Cosine: The Coding Agent for Engineers with Taste
Cosine: The Coding Agent for Engineers with Taste cover image

We built Cosine around the simple belief that coding agents should reflect developer taste.

Most products in this category still optimize for first impressions, simplified workflows, and the broadest possible audience. We think that is the wrong way to build for serious engineers.

Cosine is built for developers who care about architecture, maintainability, visibility, directness, and control. Our focus is on the developers who have to work inside real codebases, respect existing systems, and live with the consequences of every commit they make.

That point of view shapes the whole product. Cosine is a complete system for AI-native software engineering: a CLI, a native desktop application, a cloud platform, and a VS Code extension. Four surfaces, one agent runtime, built for developers who share our taste in tools and software.
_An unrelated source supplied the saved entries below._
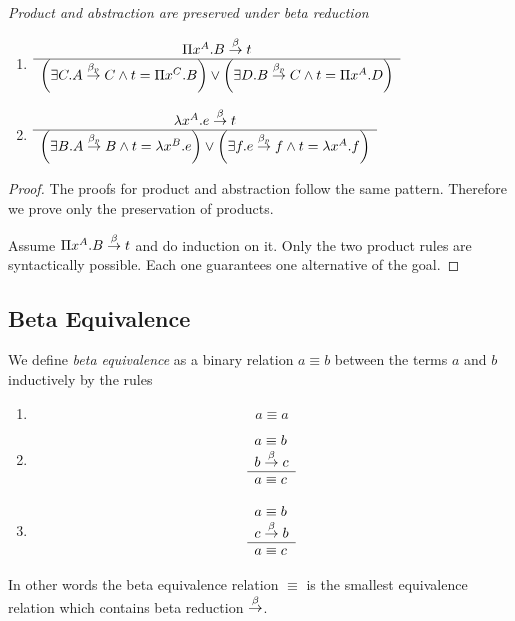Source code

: \begin{lemma}
    \label{ReductionProductAbstraction}
    \emph{Product and abstraction are preserved under beta reduction}
    \begin{enumerate}
    \item
    $
        \begin{array}{c} 
            \Pi x^A.B \stackrel{\beta}{\to} t
         \\ \hline 
            \left( \exists C. A \stackrel{\beta_p}{\to} C \land t = \Pi x^C. B \right)
            \lor
            \left( \exists D. B \stackrel{\beta_p}{\to} C \land t = \Pi x^A. D \right)
        \end{array}
    $
    \item
    $
        \begin{array}{c} 
            \lambda x^A.e \stackrel{\beta}{\to} t
         \\ \hline 
            \left( \exists B. A \stackrel{\beta_p}{\to} B \land t = \lambda x^B. e \right)
            \lor
            \left( \exists f. e \stackrel{\beta_p}{\to} f \land t = \lambda x^A. f \right)
        \end{array}
    $
    \end{enumerate}

    \begin{proof}
        The proofs for product and abstraction follow the same pattern.
        Therefore we prove only the preservation of products.

        Assume $\Pi x^A. B \stackrel{\beta}{\to} t$ and do induction on it. Only the two
        product rules are syntactically possible. Each one guarantees one
        alternative of the goal.
    \end{proof}
\end{lemma}



\subsection{Beta Equivalence}


\begin{definition}
    We define \emph{beta equivalence} as a binary relation $a \equiv b$ between
    the terms $a$ and $b$ inductively by the rules
    \begin{enumerate}
    \item
        $$ a \equiv a$$

    \item
        $$
        \begin{array}{l} 
            a \equiv b
            \\
            b \stackrel{\beta}{\to} c
         \\ \hline 
            a \equiv c
        \end{array}
        $$

    \item
        $$
        \begin{array}{l} 
            a \equiv b
            \\
            c \stackrel{\beta}{\to} b
         \\ \hline 
            a \equiv c
        \end{array}
        $$
    \end{enumerate}

    In other words the beta equivalence relation $\equiv$ is the smallest
    equivalence relation which contains beta reduction $\stackrel{\beta}{\to}$.
\end{definition}
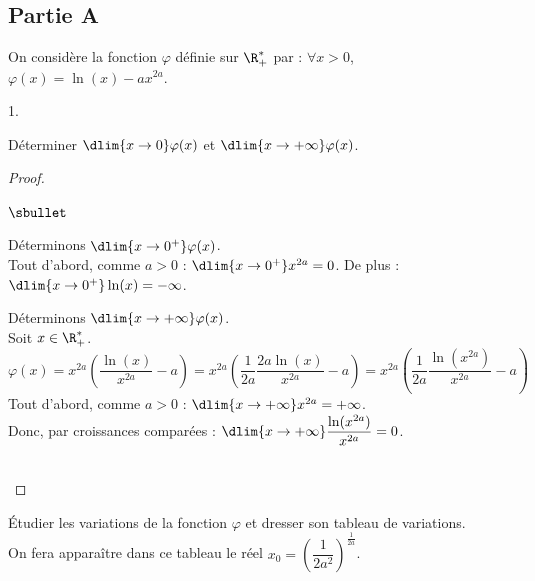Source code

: \subsection*{Partie A}
\noindent
On considère la fonction $\varphi$ définie sur $\R_+^*$ par : $\forall 
x>0$, $\varphi(x)=\ln(x)-ax^{2a}$.
\begin{noliste}{1.}
\item Déterminer $\dlim{x\to 0} \varphi(x)$ et $\dlim{x\to+\infty}
  \varphi(x)$.

  \begin{proof}~
    \begin{noliste}{$\sbullet$}
    \item Déterminons $\dlim{x\to 0^+} \varphi(x)$.\\[.2cm]
      Tout d'abord, comme $a>0$ : $\dlim{x\to 0^+} x^{2a}=0$. De 
      plus : $\dlim{x\to 0^+}\ln(x)=-\infty$.
    \item Déterminons $\dlim{x\to+\infty} \varphi(x)$.\\[.2cm]
      Soit $x\in\R_+^*$. 
      \[
      \varphi(x)=x^{2a}\left(\dfrac{\ln(x)}{x^{2a}}-a\right) = x^{2a} \left(
        \dfrac{1}{2a} \dfrac{2a\ln(x)}{x^{2a}} -a\right)=x^{2a} \left(
        \dfrac{1}{2a}\dfrac{\ln(x^{2a})}{x^{2a}}-a\right)
      \]
      Tout d'abord, comme $a>0$ : $\dlim{x\to+\infty} x^{2a}=+\infty$.\\
      Donc, par croissances comparées : 
      $\dlim{x\to+\infty}\dfrac{\ln(x^{2a})}{x^{2a}}=0$.\\[.2cm]
      ~\\[-1.4cm]
    \end{noliste}
  \end{proof}
  
\item Étudier les variations de la fonction $\varphi$ et dresser son
  tableau de variations.\\
  On fera apparaître dans ce tableau le réel $x_0 =
  \left(\dfrac{1}{2a^2}\right)^{\frac{1}{2a}}$.


\end{noliste}
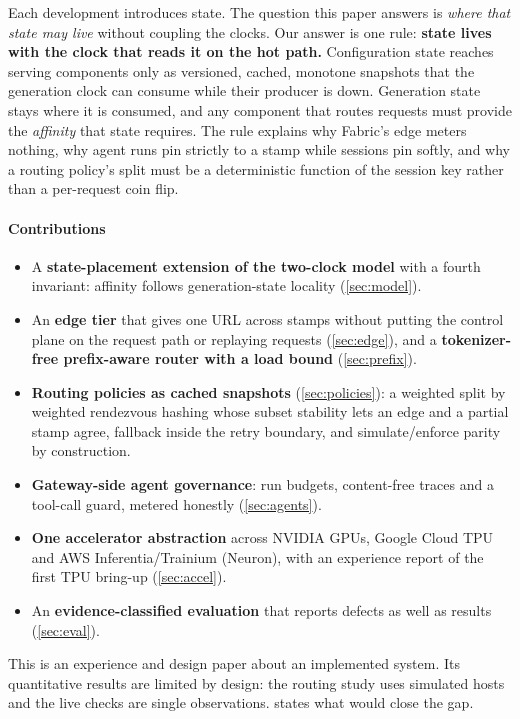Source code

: \documentclass[conference,letterpaper]{IEEEtran}
\newcommand{\sys}{Fabric}
\begin{document}
Each development introduces state. The question this paper answers is \emph{where that
state may live} without coupling the clocks. Our answer is one rule: \textbf{state lives
with the clock that reads it on the hot path.} Configuration state reaches serving
components only as versioned, cached, monotone snapshots that the generation clock can
consume while their producer is down. Generation state stays where it is consumed, and any
component that routes requests must provide the \emph{affinity} that state requires. The
rule explains why \sys{}'s edge meters nothing, why agent runs pin strictly to a stamp while
sessions pin softly, and why a routing policy's split must be a deterministic function of the
session key rather than a per-request coin flip.

\paragraph*{Contributions}
\begin{itemize}
  \item A \textbf{state-placement extension of the two-clock model} with a fourth invariant:
  affinity follows generation-state locality (\cref{sec:model}).
  \item An \textbf{edge tier} that gives one URL across stamps without putting the control
  plane on the request path or replaying requests (\cref{sec:edge}), and a
  \textbf{tokenizer-free prefix-aware router with a load bound} (\cref{sec:prefix}).
  \item \textbf{Routing policies as cached snapshots} (\cref{sec:policies}): a weighted split
  by weighted rendezvous hashing whose subset stability lets an edge and a partial stamp agree,
  fallback inside the retry boundary, and simulate/enforce parity by construction.
  \item \textbf{Gateway-side agent governance}: run budgets, content-free traces and a
  tool-call guard, metered honestly (\cref{sec:agents}).
  \item \textbf{One accelerator abstraction} across NVIDIA GPUs, Google Cloud TPU and AWS
  Inferentia/Trainium (Neuron), with an experience report of the first TPU bring-up
  (\cref{sec:accel}).
  \item An \textbf{evidence-classified evaluation} that reports defects as well as results
  (\cref{sec:eval}).
\end{itemize}

This is an experience and design paper about an implemented system. Its quantitative results
are limited by design: the routing study uses simulated hosts and the live checks are single
observations.  states what would close the gap.
\end{document}
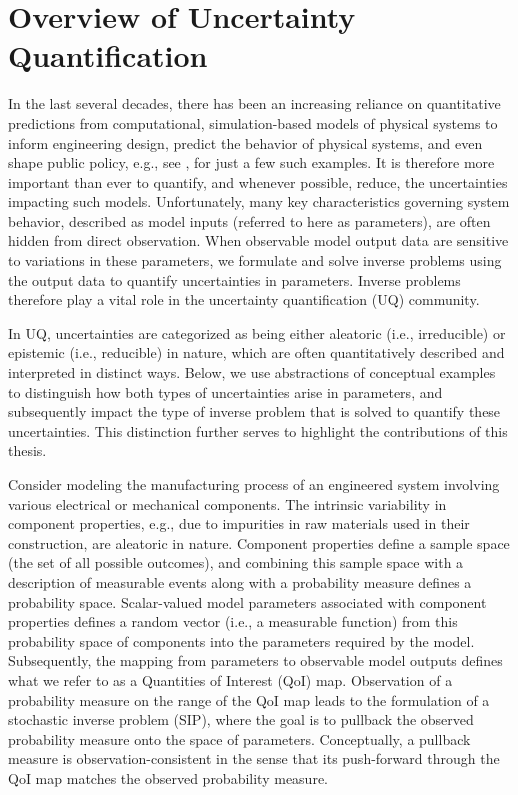 \section{Overview of Uncertainty Quantification}\label{sec:intro}

In the last several decades, there has been an increasing reliance on quantitative predictions from computational, simulation-based models of physical systems to inform engineering design, predict the behavior of physical systems, and even shape public policy, e.g., see \cite{VO14, VO15, BDMV, HV}, for just a few such examples.
It is therefore more important than ever to quantify, and whenever possible, reduce, the uncertainties impacting such models.
Unfortunately, many key characteristics governing system behavior, described as model inputs (referred to here as parameters), are often hidden from direct observation.
When observable model output data are sensitive to variations in these parameters, we formulate and solve inverse problems using the output data to quantify uncertainties in parameters.
Inverse problems therefore play a vital role in the uncertainty quantification (UQ) community.

In UQ, uncertainties are categorized as being either aleatoric (i.e., irreducible) or epistemic (i.e., reducible) in nature, which are often quantitatively described and interpreted in distinct ways.
Below, we use abstractions of conceptual examples to distinguish how both types of uncertainties arise in parameters, and subsequently impact the type of inverse problem that is solved to quantify these uncertainties.
This distinction further serves to highlight the contributions of this thesis.

Consider modeling the manufacturing process of an engineered system involving various electrical or mechanical components.
The intrinsic variability in component properties, e.g., due to impurities in raw materials used in their construction, are aleatoric in nature.
Component properties define a sample space (the set of all possible outcomes), and combining this sample space with a description of measurable events along with a probability measure defines a probability space.
Scalar-valued model parameters associated with component properties defines a random vector (i.e., a measurable function) from this probability space of components into the parameters required by the model.
Subsequently, the mapping from parameters to observable model outputs defines what we refer to as a Quantities of Interest (QoI) map.
Observation of a probability measure on the range of the QoI map leads to the formulation of a stochastic inverse problem (SIP), where the goal is to pullback the observed probability measure onto the space of parameters.
Conceptually, a pullback measure is observation-consistent in the sense that its push-forward through the QoI map matches the observed probability measure.

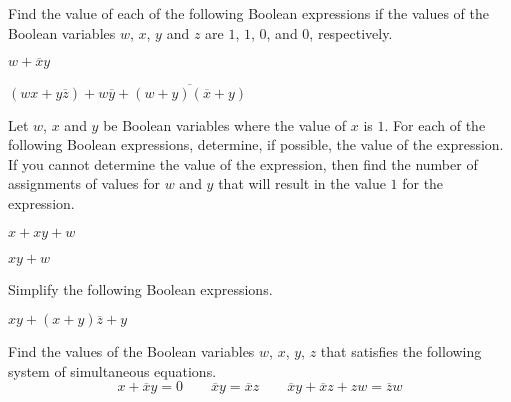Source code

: \documentclass[a4paper, english, 12pt]{article} %
\begin{document}

\begin{problem}[1]
  Find the value of each of the following Boolean expressions if the values of
  the Boolean variables $w$, $x$, $y$ and $z$ are $1$, $1$, $0$, and $0$,
  respectively.
\end{problem}

\begin{subproblem}[2]
  $w + \overline{x}y$
\end{subproblem} 

\begin{subproblem}[4]
  $(wx + y \overline{z}) + w \overline{y} + \overline{(w+y)(\overline{x}+y)}$
\end{subproblem} 

\begin{problem}
  Let $w$, $x$ and $y$ be Boolean variables where the value of $x$ is $1$. For
  each of the following Boolean expressions, determine, if possible, the value
  of the expression. If you cannot determine the value of the expression, then
  find the number of assignments of values for $w$ and $y$ that will result in
  the value $1$ for the expression. 
\end{problem}

\begin{subproblem}
  $x + xy + w$
\end{subproblem} 

\begin{subproblem}
  $xy + w$
\end{subproblem} 

\begin{problem}[11]
  Simplify the following Boolean expressions.
\end{problem}

\begin{subproblem}
  $xy + (x + y)\overline{z} + y$
\end{subproblem} 

\begin{problem}
  Find the values of the Boolean variables $w$, $x$, $y$, $z$ that satisfies the
  following system of simultaneous equations.
  \begin{equation*}
    x + \overline{x} y = 0 \qquad
    \overline{x} y = \overline{x} z \qquad
    \overline{x} y + \overline{x} z + z w = \overline{z} w 
  \end{equation*}
\end{problem}

\end{document}
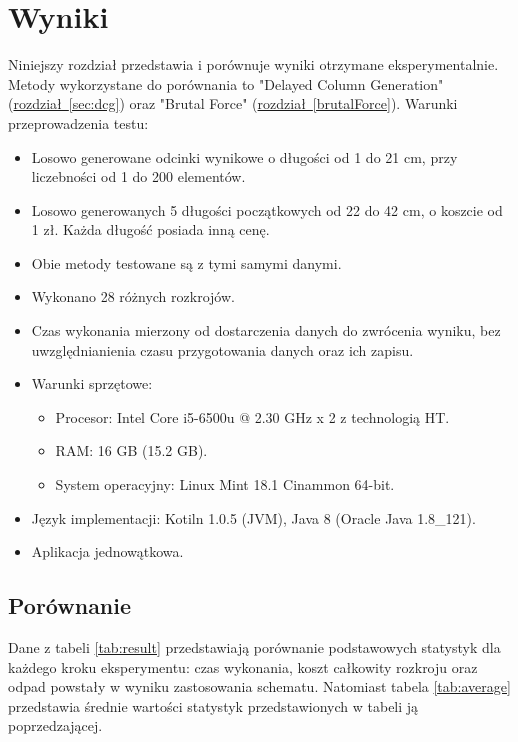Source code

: \section{Wyniki}

Niniejszy rozdział przedstawia i porównuje wyniki otrzymane eksperymentalnie. Metody wykorzystane do porównania to "Delayed Column Generation" (\hyperref[sec:dcg]{rozdział~\ref*{sec:dcg}}) oraz "Brutal Force" (\hyperref[brutalForce]{rozdział~\ref*{brutalForce}}). Warunki przeprowadzenia testu:
\begin{itemize}
  \item Losowo generowane odcinki wynikowe o długości od 1 do 21 cm, przy liczebności od 1 do 200 elementów.
  \item Losowo generowanych 5 długości początkowych od 22 do 42 cm, o koszcie od 1 zł. Każda długość posiada inną cenę.
  \item Obie metody testowane są z tymi samymi danymi.
  \item Wykonano 28 różnych rozkrojów.
  \item Czas wykonania mierzony od dostarczenia danych do zwrócenia wyniku, bez uwzględnianienia czasu przygotowania danych oraz ich zapisu.
  \item Warunki sprzętowe:
  \begin{itemize}
    \item Procesor: Intel Core i5-6500u @ 2.30 GHz x 2 z technologią HT.
    \item RAM: 16 GB (15.2 GB).
    \item System operacyjny: Linux Mint 18.1 Cinammon 64-bit.
  \end{itemize}
  \item Język implementacji: Kotiln 1.0.5 (JVM), Java 8 (Oracle Java 1.8\_121).
  \item Aplikacja jednowątkowa.
\end{itemize}
\subsection{Porównanie}

Dane z tabeli \ref{tab:result} przedstawiają porównanie podstawowych statystyk dla każdego kroku eksperymentu: czas wykonania, koszt całkowity rozkroju oraz odpad powstały w wyniku zastosowania schematu. Natomiast tabela \ref{tab:average} przedstawia średnie wartości statystyk przedstawionych w tabeli ją poprzedzającej.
From your first terminal command to remote agents running in parallel, Cosine gives engineers one agent system that scales with the way serious developers already work, instead of forcing them into a watered-down workflow designed for mass appeal.

That is the product we wanted ourselves. So that is the product we built.

Built the way developers want to work

Cosine is opinionated by design. We built it for engineers who want a coding agent to behave like a serious engineering tool: grounded in real environments, capable of taking action, and accountable to the standards of a real codebase.

This is where our philosophy differs from much of the market. We have deliberately chosen a more demanding path; one that prioritizes visibility over simplification, usefulness over likability, and maintainability over shallow velocity.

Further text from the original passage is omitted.